Someone’s blog post titled ‘What I Wish I'd Known’ that I click on with desperate hope but it makes everything worse. The internet, it turns out, is not the place to go when you need reassurance (surprise!) The internet is the place you go when you want to confirm that everything is as absolutely catastrophic as you suspect. And it is delivered in real time by strangers who want you to know they’ve been through worse.
I reach for my phone, Chandler is the first on the list of SOS phone calls.
But she doesn’t answer. She almost always answers, but unlike me she has a functioning social life and a lower threshold for staying on the couch, so she is probably out experiencing the real world while mine crumbles around me.
That or she’s in her studio, hands covered in paint, and she’s watching my name flash across the screen, but will call me back as soon as her hands are clean of the acrylic.
I call Theo back. It rings four times and goes to his voicemail, which means he’s either back inside somewhere loud or he has succumbed to the Guinness.
Finally I pull up my parent’s number, it sits on my screen waiting for me to hit call with the same judgement they’ll have when they answer.
And unlike my first two attempts, despite the time difference, I know they will.
But with that, I also know what that call will produce, it’s not comfort, not warm, unconditional ‘everything will be fine, Lou’.
They would work backwards from the issue to find the moment of irresponsibility, to find my failure. (No need, I’ve already done it.)
My search has gone from ‘can I apologize to the government’ to flights to London Heathrow, thinking maybe I save my parents the trouble. But in the split second it takes for the flight prices to return, I realize there is nothing for me in a country I don’t know.
Sitting on the floor with the letter in my hands, I think about my life here, the irreplaceable texture of it that has been quilted over the last decade and a half. What I stitched patch by patch, where I have been (slowly and sometimes even in the wrong direction) becoming who I actually am.

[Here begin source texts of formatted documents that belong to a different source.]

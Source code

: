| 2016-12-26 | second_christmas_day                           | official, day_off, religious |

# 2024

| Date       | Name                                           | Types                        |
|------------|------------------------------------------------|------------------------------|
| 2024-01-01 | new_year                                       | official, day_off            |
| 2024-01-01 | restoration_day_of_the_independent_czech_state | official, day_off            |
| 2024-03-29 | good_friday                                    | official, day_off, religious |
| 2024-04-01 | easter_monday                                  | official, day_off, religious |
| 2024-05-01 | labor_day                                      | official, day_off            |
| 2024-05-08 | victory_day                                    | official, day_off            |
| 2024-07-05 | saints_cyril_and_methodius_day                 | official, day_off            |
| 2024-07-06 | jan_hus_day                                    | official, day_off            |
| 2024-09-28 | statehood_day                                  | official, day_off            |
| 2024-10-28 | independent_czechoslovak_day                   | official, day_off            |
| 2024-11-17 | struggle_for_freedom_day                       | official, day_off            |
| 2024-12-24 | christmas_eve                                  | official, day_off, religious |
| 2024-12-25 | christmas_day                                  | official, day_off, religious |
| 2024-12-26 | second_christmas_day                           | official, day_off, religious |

And that's when the tears come, not gently. They overtake my entire body, possessing every extremity and organ I have. They involve my shoulders and chest and with ugliness because I am genuinely frightened. I cry because I don’t know what to do, which is a feeling I have had before and have always found a way through, but this time the not-knowing has teeth in it and it has taken a bite.
The one thing the internet has said repeatedly, I need a lawyer, a really fucking good one.
I know exactly one lawyer and the last time we had a voluntary conversation it ended with me slamming a door in his face, and the time before that ended the same exact way.
He also (god help me) might be my only option.
I stand up and hurry past the mirror, because I know what I look like and I don’t have the emotional reserves for a confrontation with myself.
I take the letter in both hands, and walk out (run out) my front door in my pajamas and I knock on the door of 7A.
And because my body has apparently decided the act of knocking was the last bit of scotch tape holding this operation together, I completely collapse into hysterical tears as soon as my hand leaves the wood.
He opens it faster than I expected like he was awake and sensed an emergency. But maybe that’s just how severely he reacts to everything in life.
The first expression is one I know, it has greeted me in every doorway we’ve ever stood in.
The scowl isn’t fully formed across his face, but the muscle memory of hatred has it shaping into place.
But then he sees me, and suddenly it’s something else, the sharpness washed away by something I have not seen on him before and don’t have a name for yet.
“I– I need a lawyer,” I say, and my voice comes out broken, nothing like the voice I use for anything.
Not work-Lou, not coffee-shop-Lou, not fight-with-Angry-Neighbor?-Lou.
Just me, completely frightened. “I think I'm a fugitive…
or I'm about to be. The timeline is ambiguous, and the letter doesn't exactly say. Maybe it does,” I'm aware I'm not making sense. I keep going anyway because I’ve started and stopping feels worse. “I checked the mail. Which I know, I know, I should have checked it sooner, it’s my fault, I know it’s my fault—”
“Louisa.” His voice is sharp, authoritative, but surprisingly, not cruel. “I can’t understand you. Breathe.” Despite his best intention, that does it. It’s the thing that unravels me into a complete puddle of tears and strung together words.
“I, I am breathing…” (I’m not)
“You’re not.” And then, before I register what's happening, he steps back from the door and for all I imagined him to do, to yell at me, to tell me to go home, he says the two words I didn’t expect. “Come inside, whatever this is, it won't be handled in the hallway.”